DeMint called this a "merit-based" system in which those who are skilled and can pay their way are admitted. "A properly structured, merit-based lawful immigration system holds the potential to drive positive economic growth and increase the standard of living of American citizens," he said at a news conference announcing the report. "We need an immigration system that attracts workers our economy needs and encourages patriotic assimilation."

Latinos have been suspicious of Republicans in part because they assume that conservatives' desire to crack down on illegal immigration may extend to legal immigration as well. Republicans invariably proclaim that they are big fans of legal immigration. But the Heritage doctrine undermines that, because it would sharply curtail Hispanic immigration — legal and illegal alike.

Of the Mexican-born people in the United States age 25 and older, nearly 60 percent didn't graduate from high school, according to a Pew Hispanic Center compilation of census data. Among Central Americans, the figure is 50 percent. To shun those without high school diplomas would dramatically reduce eligibility among Latinos.

Rector acknowledged that "all immigration in fact does make a larger GDP." But, he added, "the question is fiscally whether they pay more in taxes than they take out in benefits. College-educated immigrants do that. Other immigrants do not."

Even the second generation doesn't pay its way, he argued, citing "very sophisticated data on the expected upward mobility based on historical averages of kids given their ethnicity and their parents' education level."

Many on the right have a more favorable view of immigration's economic benefits, including economist Douglas Holtz-Eakin, activist Grover Norquist and the Cato Institute. Heritage argued the opposite position in 2006, calling for a "comprehensive" reform and arguing that "the real problem presented by illegal immigration is security, not the supposed threat to the economy."

I've known Rector since the welfare-reform debate of the 1990s, and although many quibble with his methodology and his conclusions, I admire his honesty. When I asked at Monday's news conference whether his conclusions would apply to legal immigrants, he answered "yes" even before I could get the whole question out.

"By and large, a person that doesn't have a high school degree creates huge costs for other taxpayers," he said. "It doesn't matter whether he's born in Kansas, whether he's a legal immigrant or whether he's an illegal immigrant."
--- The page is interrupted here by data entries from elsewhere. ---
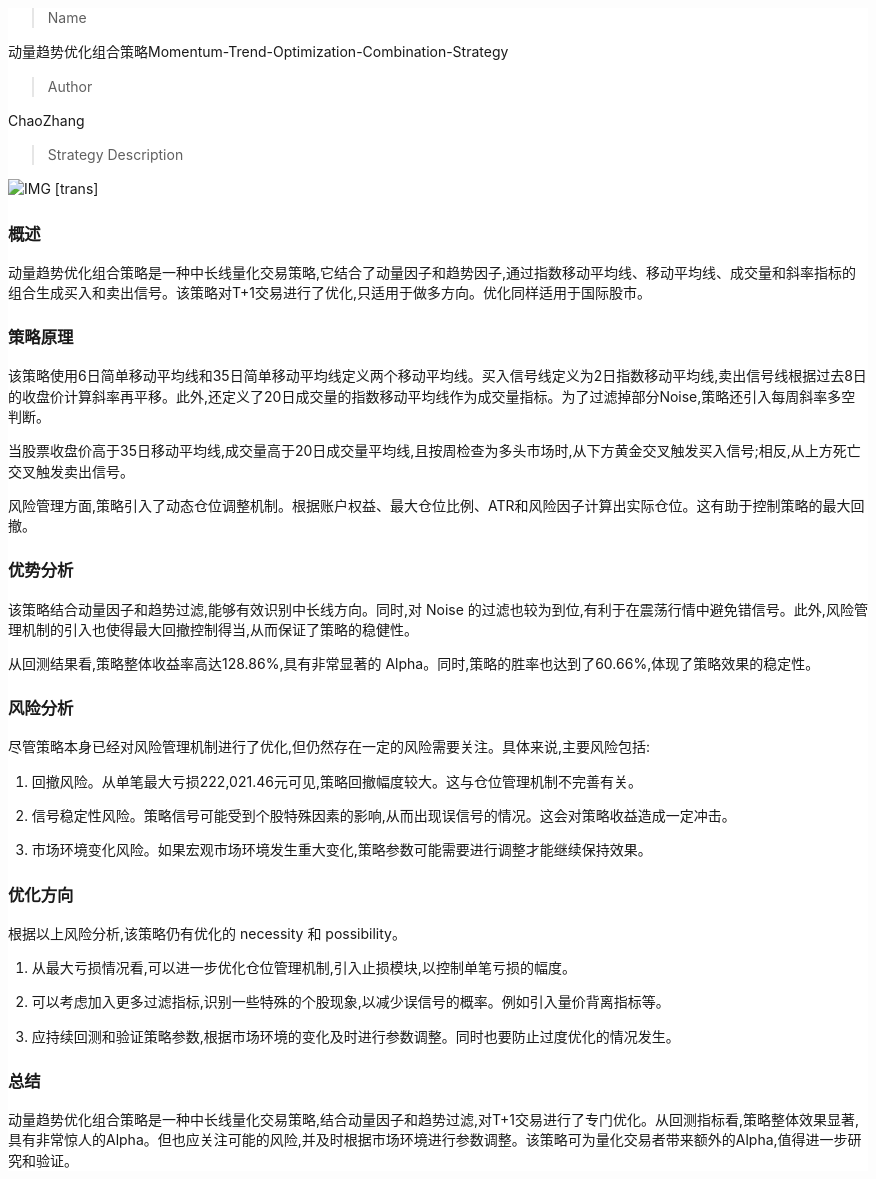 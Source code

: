 
> Name

动量趋势优化组合策略Momentum-Trend-Optimization-Combination-Strategy

> Author

ChaoZhang

> Strategy Description

![IMG](https://www.fmz.com/upload/asset/a4177a741b5bac8a65.png)
[trans]
### 概述

动量趋势优化组合策略是一种中长线量化交易策略,它结合了动量因子和趋势因子,通过指数移动平均线、移动平均线、成交量和斜率指标的组合生成买入和卖出信号。该策略对T+1交易进行了优化,只适用于做多方向。优化同样适用于国际股市。

### 策略原理  

该策略使用6日简单移动平均线和35日简单移动平均线定义两个移动平均线。买入信号线定义为2日指数移动平均线,卖出信号线根据过去8日的收盘价计算斜率再平移。此外,还定义了20日成交量的指数移动平均线作为成交量指标。为了过滤掉部分Noise,策略还引入每周斜率多空判断。

当股票收盘价高于35日移动平均线,成交量高于20日成交量平均线,且按周检查为多头市场时,从下方黄金交叉触发买入信号;相反,从上方死亡交叉触发卖出信号。

风险管理方面,策略引入了动态仓位调整机制。根据账户权益、最大仓位比例、ATR和风险因子计算出实际仓位。这有助于控制策略的最大回撤。

### 优势分析

该策略结合动量因子和趋势过滤,能够有效识别中长线方向。同时,对 Noise 的过滤也较为到位,有利于在震荡行情中避免错信号。此外,风险管理机制的引入也使得最大回撤控制得当,从而保证了策略的稳健性。

从回测结果看,策略整体收益率高达128.86%,具有非常显著的 Alpha。同时,策略的胜率也达到了60.66%,体现了策略效果的稳定性。

### 风险分析  

尽管策略本身已经对风险管理机制进行了优化,但仍然存在一定的风险需要关注。具体来说,主要风险包括:

1. 回撤风险。从单笔最大亏损222,021.46元可见,策略回撤幅度较大。这与仓位管理机制不完善有关。

2. 信号稳定性风险。策略信号可能受到个股特殊因素的影响,从而出现误信号的情况。这会对策略收益造成一定冲击。  

3. 市场环境变化风险。如果宏观市场环境发生重大变化,策略参数可能需要进行调整才能继续保持效果。

### 优化方向

根据以上风险分析,该策略仍有优化的 necessity 和 possibility。

1. 从最大亏损情况看,可以进一步优化仓位管理机制,引入止损模块,以控制单笔亏损的幅度。

2. 可以考虑加入更多过滤指标,识别一些特殊的个股现象,以减少误信号的概率。例如引入量价背离指标等。  

3. 应持续回测和验证策略参数,根据市场环境的变化及时进行参数调整。同时也要防止过度优化的情况发生。


### 总结  

动量趋势优化组合策略是一种中长线量化交易策略,结合动量因子和趋势过滤,对T+1交易进行了专门优化。从回测指标看,策略整体效果显著,具有非常惊人的Alpha。但也应关注可能的风险,并及时根据市场环境进行参数调整。该策略可为量化交易者带来额外的Alpha,值得进一步研究和验证。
From a purely fiscal point of view, Rector said in response to another question, from Roll Call's David Drucker, the current immigration system, with 11 million here illegally, "is an enormously better deal for the taxpayer."

But even if you accept Heritage's calculations, immigration isn't purely a fiscal question. If Republicans don't find a way to deal with illegal immigrants in the country, they risk political oblivion as the swelling ranks of Latino voters turn against them. Sen. Marco Rubio, R-Fla., recognized this in reaching a bipartisan agreement to allow legalization, a proposal being denounced by the right.

DeMint, who once championed Rubio, joined in the denunciation of the legislation on Monday. He called the bill "pretty much an open checkbook" and "another large, incomprehensible bill like Obamacare." He repeatedly decried it as "amnesty" and said it was based on fiscal "tricks."

"The only approach that can work at this point is to have a piece-by-piece approach to create a merit-based, selective, lawful immigration system," he said.

Never mind the rest of that Lazarus inscription DeMint cited, the bit about accepting "the wretched refuse" and the "homeless, tempest-tossed." Now they'll need a diploma.